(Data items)

=== Begin Enclosure ===

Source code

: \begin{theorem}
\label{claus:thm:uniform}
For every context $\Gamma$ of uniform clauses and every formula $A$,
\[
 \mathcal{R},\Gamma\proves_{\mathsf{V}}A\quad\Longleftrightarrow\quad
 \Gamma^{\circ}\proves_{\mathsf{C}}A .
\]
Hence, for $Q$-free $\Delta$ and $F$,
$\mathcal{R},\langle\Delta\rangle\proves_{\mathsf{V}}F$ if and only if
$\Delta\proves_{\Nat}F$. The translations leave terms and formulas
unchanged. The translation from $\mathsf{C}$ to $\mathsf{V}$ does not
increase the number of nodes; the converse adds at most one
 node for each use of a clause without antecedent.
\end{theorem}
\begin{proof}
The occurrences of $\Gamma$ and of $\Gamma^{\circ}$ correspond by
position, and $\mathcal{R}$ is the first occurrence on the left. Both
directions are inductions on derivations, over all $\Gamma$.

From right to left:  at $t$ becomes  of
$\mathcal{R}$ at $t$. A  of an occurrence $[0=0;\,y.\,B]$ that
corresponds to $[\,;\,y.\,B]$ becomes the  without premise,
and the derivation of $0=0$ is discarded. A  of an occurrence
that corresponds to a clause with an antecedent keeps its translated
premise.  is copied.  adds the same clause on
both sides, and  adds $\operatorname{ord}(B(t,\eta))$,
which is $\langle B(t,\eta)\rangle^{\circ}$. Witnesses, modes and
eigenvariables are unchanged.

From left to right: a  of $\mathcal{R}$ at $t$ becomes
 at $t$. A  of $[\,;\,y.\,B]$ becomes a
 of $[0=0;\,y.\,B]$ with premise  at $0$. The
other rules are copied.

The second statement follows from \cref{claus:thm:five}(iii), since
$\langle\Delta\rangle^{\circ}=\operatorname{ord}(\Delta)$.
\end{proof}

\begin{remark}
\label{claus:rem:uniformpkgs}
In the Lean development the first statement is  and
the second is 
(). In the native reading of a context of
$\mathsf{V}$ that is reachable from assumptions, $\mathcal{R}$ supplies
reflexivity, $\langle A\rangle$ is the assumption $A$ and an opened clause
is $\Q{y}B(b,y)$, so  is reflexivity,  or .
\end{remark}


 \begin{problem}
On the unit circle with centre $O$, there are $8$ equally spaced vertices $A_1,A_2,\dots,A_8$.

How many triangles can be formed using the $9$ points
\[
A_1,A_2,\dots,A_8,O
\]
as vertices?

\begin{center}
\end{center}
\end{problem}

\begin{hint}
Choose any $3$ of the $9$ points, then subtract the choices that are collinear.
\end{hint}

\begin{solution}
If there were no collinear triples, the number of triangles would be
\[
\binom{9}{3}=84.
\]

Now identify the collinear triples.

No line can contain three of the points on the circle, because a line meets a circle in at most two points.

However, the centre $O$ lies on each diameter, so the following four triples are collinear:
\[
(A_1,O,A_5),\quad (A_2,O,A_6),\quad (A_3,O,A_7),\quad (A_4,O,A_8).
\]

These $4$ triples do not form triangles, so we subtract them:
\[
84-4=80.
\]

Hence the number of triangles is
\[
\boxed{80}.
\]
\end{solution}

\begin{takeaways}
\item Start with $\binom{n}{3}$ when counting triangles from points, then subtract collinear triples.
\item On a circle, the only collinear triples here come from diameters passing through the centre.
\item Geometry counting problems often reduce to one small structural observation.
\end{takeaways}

=== End Enclosure ===

Pull out all lines containing the word "unchanged" from the entries above.

_ANSWER SECTION_
unchanged. The translation from $\mathsf{C}$ to $\mathsf{V}$ does not
eigenvariables are unchanged.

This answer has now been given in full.